## WORK TO BE COMPLETED:
Your reply should restate the lines from the top of the entries through the line containing "### Spring Boot Starters" word for word, with no pictures.

[Saved data entries]
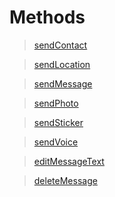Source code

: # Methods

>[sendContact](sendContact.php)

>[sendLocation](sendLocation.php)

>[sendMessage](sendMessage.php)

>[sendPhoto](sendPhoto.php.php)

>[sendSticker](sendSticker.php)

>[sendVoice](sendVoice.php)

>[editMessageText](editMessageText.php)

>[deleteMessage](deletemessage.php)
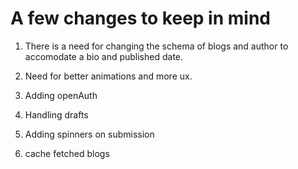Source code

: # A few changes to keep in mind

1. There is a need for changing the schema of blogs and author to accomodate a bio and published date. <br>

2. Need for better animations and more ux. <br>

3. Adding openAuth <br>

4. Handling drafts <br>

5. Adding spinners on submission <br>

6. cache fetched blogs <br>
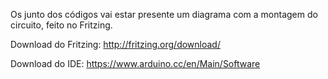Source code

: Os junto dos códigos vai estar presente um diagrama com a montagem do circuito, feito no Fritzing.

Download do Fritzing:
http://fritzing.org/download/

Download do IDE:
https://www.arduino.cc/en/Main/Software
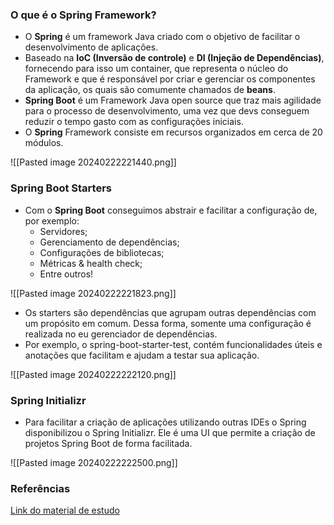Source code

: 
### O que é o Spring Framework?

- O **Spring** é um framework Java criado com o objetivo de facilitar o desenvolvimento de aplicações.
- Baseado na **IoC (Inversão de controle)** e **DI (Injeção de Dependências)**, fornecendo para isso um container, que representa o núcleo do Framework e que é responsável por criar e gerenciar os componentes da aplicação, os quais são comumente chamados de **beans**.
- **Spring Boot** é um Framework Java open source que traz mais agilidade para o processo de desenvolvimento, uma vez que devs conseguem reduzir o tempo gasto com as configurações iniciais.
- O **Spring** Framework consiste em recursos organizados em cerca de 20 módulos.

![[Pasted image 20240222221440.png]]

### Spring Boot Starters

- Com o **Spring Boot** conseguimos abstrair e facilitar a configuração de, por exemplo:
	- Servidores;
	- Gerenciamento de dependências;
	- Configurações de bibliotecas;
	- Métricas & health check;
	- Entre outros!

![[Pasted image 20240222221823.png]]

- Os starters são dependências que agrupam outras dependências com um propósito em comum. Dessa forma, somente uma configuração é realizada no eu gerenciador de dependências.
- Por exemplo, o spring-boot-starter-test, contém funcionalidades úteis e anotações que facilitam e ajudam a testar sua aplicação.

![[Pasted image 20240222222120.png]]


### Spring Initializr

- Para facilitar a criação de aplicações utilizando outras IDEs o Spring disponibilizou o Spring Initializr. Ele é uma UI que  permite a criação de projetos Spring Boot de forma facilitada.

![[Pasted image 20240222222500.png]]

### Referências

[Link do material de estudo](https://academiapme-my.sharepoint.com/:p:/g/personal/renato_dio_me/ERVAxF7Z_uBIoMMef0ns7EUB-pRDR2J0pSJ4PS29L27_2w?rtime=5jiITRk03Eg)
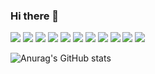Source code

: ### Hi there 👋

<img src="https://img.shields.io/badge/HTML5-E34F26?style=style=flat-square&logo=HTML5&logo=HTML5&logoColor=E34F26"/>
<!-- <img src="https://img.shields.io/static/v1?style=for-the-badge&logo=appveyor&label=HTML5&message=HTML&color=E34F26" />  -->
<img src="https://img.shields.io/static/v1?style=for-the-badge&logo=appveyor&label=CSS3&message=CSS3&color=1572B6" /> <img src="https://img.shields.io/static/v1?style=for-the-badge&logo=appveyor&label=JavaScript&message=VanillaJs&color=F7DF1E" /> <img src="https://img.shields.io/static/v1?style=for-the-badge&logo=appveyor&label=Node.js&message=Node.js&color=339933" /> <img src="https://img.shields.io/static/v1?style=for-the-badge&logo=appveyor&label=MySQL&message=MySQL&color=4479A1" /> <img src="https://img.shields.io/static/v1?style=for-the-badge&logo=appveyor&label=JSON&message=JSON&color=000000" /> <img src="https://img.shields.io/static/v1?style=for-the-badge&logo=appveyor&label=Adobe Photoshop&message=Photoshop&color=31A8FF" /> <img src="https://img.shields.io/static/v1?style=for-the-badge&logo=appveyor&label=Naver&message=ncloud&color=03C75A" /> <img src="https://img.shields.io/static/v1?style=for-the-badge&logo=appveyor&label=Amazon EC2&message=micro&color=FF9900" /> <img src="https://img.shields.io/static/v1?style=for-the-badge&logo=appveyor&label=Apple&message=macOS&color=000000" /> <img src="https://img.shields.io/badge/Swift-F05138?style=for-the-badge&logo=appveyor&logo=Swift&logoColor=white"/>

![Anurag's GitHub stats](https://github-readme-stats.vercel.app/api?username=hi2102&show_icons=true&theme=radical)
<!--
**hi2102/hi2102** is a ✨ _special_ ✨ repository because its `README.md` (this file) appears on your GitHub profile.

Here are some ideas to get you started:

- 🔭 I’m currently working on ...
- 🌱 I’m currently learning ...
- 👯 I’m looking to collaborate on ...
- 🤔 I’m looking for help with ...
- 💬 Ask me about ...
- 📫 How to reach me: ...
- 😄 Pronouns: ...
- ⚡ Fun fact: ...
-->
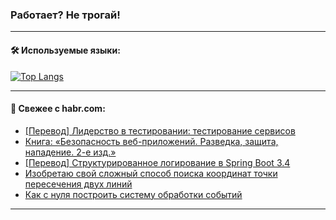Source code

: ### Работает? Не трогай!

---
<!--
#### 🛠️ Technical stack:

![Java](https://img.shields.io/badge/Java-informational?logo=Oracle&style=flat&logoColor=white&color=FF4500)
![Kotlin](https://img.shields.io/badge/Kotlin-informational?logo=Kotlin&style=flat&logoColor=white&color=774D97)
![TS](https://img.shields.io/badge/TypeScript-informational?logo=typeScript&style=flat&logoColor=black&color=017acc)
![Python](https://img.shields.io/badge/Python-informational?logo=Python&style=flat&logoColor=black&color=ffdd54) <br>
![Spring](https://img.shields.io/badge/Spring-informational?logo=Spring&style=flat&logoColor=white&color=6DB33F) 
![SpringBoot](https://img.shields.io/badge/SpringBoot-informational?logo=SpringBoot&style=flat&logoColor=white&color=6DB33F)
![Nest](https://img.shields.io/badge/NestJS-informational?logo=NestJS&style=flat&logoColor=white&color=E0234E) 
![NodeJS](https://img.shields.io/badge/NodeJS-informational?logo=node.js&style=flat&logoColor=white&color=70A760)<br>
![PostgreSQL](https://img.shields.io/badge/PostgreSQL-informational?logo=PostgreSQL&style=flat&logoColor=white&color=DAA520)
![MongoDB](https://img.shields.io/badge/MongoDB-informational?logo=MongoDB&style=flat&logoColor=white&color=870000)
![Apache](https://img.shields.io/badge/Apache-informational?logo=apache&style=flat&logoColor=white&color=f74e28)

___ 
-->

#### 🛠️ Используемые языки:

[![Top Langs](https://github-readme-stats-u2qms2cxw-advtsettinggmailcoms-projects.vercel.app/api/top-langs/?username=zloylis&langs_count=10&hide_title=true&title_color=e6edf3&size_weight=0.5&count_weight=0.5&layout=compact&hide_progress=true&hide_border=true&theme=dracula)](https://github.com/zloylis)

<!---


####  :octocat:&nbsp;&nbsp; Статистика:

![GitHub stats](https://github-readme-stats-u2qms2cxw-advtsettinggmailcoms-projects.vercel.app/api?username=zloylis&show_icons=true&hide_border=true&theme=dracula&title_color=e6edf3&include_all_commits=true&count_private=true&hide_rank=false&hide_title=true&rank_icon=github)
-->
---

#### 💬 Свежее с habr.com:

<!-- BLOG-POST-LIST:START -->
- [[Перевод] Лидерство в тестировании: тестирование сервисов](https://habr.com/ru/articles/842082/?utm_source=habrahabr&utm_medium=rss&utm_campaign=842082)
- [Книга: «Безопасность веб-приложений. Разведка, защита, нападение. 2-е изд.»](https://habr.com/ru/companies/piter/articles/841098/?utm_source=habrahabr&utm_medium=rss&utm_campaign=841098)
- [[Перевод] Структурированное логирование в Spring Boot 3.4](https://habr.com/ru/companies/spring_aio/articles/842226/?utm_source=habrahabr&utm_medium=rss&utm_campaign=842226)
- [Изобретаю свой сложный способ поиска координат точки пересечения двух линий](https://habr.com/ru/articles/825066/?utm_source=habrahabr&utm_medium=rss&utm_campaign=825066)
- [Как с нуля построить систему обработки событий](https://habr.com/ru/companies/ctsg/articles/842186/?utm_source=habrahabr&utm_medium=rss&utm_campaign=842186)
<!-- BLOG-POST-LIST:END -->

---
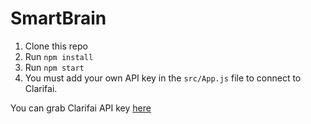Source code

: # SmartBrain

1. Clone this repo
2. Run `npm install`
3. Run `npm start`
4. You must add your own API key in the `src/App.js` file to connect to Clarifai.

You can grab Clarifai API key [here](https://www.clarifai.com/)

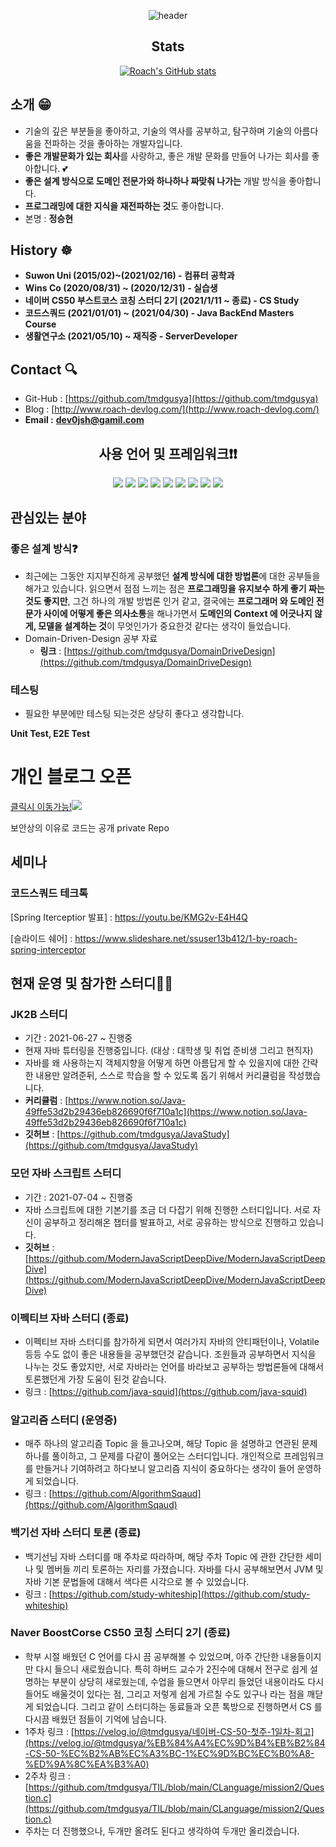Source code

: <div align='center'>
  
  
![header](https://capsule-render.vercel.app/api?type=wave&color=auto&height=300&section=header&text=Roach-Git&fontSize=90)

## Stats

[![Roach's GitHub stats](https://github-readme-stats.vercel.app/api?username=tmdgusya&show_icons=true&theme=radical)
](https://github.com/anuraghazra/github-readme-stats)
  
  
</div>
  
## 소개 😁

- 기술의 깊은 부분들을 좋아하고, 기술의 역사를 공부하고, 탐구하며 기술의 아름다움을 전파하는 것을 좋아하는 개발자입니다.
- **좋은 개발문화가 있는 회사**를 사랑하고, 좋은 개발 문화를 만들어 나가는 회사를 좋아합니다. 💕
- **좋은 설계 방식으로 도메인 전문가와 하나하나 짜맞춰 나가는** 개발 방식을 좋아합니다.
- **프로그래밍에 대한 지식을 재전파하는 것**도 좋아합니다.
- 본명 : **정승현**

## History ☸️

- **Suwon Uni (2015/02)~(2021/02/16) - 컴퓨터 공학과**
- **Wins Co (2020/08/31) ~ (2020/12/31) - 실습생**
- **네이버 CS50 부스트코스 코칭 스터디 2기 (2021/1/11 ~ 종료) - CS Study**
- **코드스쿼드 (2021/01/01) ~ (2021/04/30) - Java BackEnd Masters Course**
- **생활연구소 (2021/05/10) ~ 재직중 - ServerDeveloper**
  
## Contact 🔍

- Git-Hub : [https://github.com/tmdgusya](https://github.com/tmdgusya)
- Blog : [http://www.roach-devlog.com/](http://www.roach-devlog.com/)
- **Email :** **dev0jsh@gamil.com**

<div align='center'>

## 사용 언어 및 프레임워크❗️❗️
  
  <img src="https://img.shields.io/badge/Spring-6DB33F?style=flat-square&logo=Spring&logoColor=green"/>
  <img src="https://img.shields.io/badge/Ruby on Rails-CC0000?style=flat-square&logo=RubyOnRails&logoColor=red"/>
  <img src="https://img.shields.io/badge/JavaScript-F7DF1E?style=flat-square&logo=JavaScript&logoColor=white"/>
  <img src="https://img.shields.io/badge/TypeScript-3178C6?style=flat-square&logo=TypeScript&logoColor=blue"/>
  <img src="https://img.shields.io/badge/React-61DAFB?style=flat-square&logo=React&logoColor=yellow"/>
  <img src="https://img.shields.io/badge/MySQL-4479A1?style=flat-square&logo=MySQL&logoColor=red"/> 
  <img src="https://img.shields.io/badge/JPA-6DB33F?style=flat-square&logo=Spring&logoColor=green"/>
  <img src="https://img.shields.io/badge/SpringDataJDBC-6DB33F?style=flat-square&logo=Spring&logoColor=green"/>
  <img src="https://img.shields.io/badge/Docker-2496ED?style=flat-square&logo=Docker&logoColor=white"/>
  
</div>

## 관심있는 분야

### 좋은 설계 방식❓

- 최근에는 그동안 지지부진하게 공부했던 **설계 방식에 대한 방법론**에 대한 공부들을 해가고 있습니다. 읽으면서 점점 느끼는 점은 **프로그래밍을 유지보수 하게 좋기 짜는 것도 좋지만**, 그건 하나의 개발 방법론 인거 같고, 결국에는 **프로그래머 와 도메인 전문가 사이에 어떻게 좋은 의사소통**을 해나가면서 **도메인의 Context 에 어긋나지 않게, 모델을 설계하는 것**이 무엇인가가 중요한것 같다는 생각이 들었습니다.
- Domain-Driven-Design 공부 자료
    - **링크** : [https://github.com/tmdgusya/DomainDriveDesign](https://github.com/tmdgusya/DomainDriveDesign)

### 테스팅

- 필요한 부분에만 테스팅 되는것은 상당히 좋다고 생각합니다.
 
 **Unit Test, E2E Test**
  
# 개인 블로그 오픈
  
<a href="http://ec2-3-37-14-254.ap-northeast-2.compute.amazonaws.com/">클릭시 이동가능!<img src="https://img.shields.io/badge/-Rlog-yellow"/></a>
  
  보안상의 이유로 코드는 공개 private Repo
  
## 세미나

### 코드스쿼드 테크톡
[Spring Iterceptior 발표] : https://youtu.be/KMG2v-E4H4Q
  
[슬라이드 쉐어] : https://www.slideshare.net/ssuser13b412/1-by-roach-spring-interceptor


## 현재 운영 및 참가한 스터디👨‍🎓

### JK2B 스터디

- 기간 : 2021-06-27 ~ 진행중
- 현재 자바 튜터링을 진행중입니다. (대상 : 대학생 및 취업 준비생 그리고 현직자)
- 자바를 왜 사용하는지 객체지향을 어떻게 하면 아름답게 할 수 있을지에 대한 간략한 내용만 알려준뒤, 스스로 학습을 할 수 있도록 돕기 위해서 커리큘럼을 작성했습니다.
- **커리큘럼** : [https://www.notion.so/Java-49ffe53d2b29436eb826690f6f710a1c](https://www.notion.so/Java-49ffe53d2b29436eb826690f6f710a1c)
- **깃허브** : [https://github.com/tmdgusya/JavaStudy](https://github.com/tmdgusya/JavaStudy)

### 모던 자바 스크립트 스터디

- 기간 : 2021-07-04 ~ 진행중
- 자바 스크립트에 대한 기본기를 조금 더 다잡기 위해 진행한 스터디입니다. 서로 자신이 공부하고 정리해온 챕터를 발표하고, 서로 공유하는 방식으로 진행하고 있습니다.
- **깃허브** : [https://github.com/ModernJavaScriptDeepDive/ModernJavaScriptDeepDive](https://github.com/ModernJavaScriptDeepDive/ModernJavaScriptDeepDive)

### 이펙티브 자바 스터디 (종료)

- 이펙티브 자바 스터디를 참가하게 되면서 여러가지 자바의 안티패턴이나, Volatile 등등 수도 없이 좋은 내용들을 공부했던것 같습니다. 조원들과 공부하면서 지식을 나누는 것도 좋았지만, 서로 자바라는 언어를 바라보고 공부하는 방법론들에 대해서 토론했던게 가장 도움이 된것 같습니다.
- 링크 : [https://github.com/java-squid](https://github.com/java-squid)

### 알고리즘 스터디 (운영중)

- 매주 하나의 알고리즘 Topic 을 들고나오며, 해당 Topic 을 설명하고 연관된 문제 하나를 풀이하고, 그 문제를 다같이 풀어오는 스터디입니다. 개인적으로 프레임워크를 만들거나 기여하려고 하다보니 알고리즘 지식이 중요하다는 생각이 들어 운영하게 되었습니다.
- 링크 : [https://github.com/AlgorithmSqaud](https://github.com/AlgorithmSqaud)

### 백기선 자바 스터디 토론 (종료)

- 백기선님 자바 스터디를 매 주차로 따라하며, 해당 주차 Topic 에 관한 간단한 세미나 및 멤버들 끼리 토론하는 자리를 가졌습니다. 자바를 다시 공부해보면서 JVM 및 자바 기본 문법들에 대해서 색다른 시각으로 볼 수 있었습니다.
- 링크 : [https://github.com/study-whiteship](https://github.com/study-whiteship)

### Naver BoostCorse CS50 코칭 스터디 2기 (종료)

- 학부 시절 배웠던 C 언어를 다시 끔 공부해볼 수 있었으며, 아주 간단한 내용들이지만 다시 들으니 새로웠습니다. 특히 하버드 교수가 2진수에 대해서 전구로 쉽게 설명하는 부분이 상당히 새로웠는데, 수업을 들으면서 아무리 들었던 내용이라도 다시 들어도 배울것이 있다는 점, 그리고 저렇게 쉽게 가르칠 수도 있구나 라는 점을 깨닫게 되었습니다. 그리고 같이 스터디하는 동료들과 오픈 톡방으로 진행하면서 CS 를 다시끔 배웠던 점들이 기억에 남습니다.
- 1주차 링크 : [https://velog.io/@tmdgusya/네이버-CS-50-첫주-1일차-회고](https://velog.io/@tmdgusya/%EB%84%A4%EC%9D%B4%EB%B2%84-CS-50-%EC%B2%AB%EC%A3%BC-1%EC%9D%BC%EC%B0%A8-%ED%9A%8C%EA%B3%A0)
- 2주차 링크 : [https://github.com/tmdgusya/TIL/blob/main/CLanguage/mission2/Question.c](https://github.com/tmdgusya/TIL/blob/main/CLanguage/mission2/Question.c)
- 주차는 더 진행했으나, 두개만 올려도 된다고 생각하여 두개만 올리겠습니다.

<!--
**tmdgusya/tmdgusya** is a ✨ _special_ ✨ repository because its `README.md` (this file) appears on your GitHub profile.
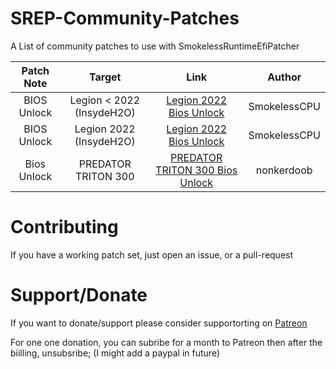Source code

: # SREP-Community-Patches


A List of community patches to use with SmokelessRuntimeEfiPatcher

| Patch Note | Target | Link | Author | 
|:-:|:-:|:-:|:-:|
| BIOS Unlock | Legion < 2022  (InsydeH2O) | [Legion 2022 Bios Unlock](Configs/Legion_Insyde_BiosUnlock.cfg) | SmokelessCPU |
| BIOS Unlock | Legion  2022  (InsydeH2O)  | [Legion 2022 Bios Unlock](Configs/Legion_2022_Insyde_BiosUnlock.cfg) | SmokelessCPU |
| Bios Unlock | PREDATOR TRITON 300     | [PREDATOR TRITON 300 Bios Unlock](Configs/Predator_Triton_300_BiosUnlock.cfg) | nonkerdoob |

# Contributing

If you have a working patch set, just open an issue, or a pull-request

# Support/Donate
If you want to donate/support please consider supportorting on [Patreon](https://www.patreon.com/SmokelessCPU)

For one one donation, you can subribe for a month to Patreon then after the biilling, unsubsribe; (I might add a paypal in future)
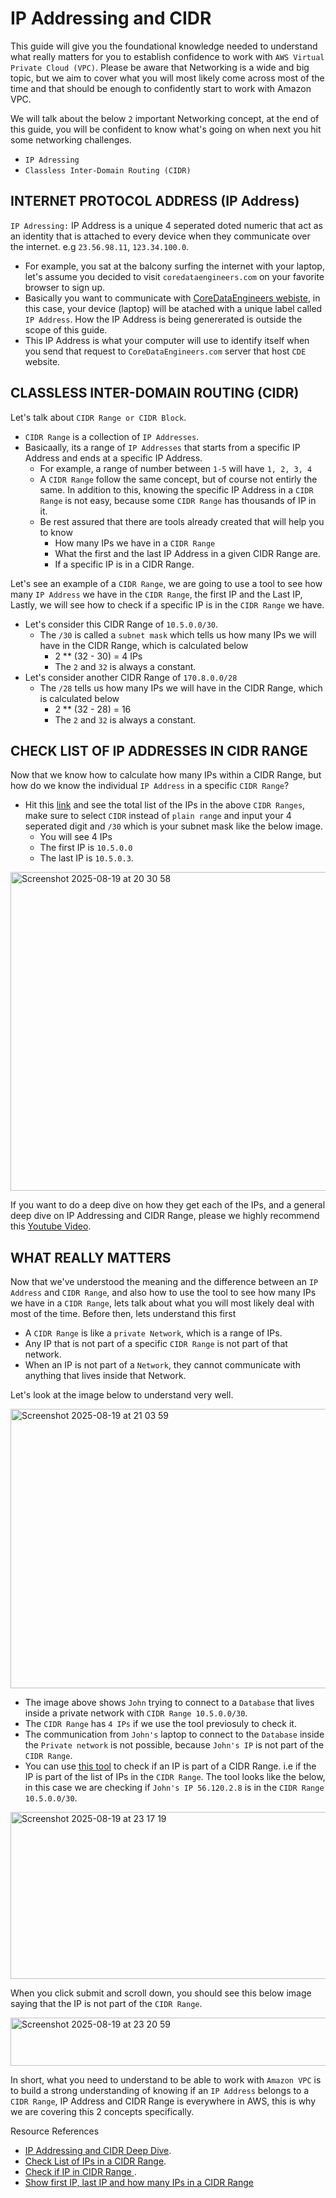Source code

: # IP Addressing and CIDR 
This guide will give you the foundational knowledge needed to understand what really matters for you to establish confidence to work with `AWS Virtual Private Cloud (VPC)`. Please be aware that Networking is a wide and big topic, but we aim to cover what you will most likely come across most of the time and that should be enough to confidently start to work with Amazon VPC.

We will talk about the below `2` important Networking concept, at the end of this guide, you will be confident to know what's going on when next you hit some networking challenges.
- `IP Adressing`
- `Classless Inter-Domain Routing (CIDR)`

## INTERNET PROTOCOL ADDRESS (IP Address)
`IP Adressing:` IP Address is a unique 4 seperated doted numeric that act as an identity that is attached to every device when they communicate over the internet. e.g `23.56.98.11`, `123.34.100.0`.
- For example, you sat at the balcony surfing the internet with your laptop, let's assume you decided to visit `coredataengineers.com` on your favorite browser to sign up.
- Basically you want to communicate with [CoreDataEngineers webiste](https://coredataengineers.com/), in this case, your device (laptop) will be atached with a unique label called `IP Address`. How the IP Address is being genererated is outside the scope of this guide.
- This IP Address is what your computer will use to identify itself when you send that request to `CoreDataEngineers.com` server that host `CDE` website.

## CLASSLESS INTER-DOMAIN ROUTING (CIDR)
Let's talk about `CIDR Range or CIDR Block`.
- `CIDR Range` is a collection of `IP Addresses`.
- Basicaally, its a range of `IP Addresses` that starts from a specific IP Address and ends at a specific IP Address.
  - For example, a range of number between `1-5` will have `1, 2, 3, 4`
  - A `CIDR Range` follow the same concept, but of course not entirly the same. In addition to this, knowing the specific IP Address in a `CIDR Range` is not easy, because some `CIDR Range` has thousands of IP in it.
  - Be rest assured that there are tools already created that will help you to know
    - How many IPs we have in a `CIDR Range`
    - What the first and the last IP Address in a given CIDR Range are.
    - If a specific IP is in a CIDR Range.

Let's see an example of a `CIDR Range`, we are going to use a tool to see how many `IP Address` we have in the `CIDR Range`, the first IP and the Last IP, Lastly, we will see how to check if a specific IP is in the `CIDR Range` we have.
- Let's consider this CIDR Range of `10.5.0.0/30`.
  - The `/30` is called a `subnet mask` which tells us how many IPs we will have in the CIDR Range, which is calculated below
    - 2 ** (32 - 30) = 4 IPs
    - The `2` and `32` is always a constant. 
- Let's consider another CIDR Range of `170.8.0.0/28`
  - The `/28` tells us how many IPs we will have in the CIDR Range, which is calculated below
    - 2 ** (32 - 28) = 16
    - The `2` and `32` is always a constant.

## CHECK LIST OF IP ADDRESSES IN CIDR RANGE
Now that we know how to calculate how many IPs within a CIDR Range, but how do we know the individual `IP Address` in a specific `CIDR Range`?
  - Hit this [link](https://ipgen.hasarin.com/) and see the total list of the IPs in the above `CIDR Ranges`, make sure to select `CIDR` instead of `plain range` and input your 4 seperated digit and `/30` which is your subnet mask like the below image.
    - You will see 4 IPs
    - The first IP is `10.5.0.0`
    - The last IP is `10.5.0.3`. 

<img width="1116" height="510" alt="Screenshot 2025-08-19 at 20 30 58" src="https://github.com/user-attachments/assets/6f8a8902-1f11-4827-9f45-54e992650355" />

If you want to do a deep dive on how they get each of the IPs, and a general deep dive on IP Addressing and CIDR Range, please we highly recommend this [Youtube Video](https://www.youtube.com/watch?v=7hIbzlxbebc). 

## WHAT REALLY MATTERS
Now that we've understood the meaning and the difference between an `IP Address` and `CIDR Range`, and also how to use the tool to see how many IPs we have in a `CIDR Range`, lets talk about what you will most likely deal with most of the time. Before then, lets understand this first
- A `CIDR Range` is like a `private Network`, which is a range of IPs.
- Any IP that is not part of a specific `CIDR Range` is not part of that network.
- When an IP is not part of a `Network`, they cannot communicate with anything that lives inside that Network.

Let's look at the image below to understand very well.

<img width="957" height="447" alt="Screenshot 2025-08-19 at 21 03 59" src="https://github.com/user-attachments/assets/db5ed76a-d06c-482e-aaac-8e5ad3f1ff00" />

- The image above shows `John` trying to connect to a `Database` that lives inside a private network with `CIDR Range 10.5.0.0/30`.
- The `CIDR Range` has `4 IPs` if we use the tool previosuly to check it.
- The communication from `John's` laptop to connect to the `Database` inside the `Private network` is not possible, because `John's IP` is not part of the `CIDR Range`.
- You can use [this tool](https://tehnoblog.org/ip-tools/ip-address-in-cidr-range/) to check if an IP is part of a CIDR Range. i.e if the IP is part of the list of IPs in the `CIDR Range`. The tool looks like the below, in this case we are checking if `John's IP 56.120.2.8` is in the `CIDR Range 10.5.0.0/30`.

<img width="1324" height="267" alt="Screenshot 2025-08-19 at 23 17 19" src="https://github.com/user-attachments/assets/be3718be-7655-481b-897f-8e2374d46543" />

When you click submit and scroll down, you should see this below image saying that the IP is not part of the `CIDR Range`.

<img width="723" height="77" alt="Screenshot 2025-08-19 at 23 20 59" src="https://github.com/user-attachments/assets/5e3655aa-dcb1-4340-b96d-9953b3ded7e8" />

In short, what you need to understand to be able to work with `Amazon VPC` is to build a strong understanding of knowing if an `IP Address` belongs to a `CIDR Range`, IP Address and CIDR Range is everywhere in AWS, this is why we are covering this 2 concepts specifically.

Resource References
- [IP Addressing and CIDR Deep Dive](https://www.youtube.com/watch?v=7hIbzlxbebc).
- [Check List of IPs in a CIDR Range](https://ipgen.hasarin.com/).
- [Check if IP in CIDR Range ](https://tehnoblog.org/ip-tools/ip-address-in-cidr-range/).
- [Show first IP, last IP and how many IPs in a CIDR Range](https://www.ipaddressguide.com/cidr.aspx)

## EXERCISE RESPONSE:
Source code

: # Methods

>[sendContact](sendContact.php)

>[sendLocation](sendLocation.php)

>[sendMessage](sendMessage.php)

>[sendPhoto](sendPhoto.php.php)

>[sendSticker](sendSticker.php)

>[sendVoice](sendVoice.php)

>[editMessageText](editMessageText.php)

>[deleteMessage](deletemessage.php)
Source code

: # A few changes to keep in mind

1. There is a need for changing the schema of blogs and author to accomodate a bio and published date. <br>

2. Need for better animations and more ux. <br>

3. Adding openAuth <br>

4. Handling drafts <br>

5. Adding spinners on submission <br>

6. cache fetched blogs <br>
Source code

: Os junto dos códigos vai estar presente um diagrama com a montagem do circuito, feito no Fritzing.

Download do Fritzing:
http://fritzing.org/download/

Download do IDE:
https://www.arduino.cc/en/Main/Software
Source code

: 
### O que é o Spring Framework?

- O **Spring** é um framework Java criado com o objetivo de facilitar o desenvolvimento de aplicações.
- Baseado na **IoC (Inversão de controle)** e **DI (Injeção de Dependências)**, fornecendo para isso um container, que representa o núcleo do Framework e que é responsável por criar e gerenciar os componentes da aplicação, os quais são comumente chamados de **beans**.
- **Spring Boot** é um Framework Java open source que traz mais agilidade para o processo de desenvolvimento, uma vez que devs conseguem reduzir o tempo gasto com as configurações iniciais.
- O **Spring** Framework consiste em recursos organizados em cerca de 20 módulos.

![[Pasted image 20240222221440.png]]

### Spring Boot Starters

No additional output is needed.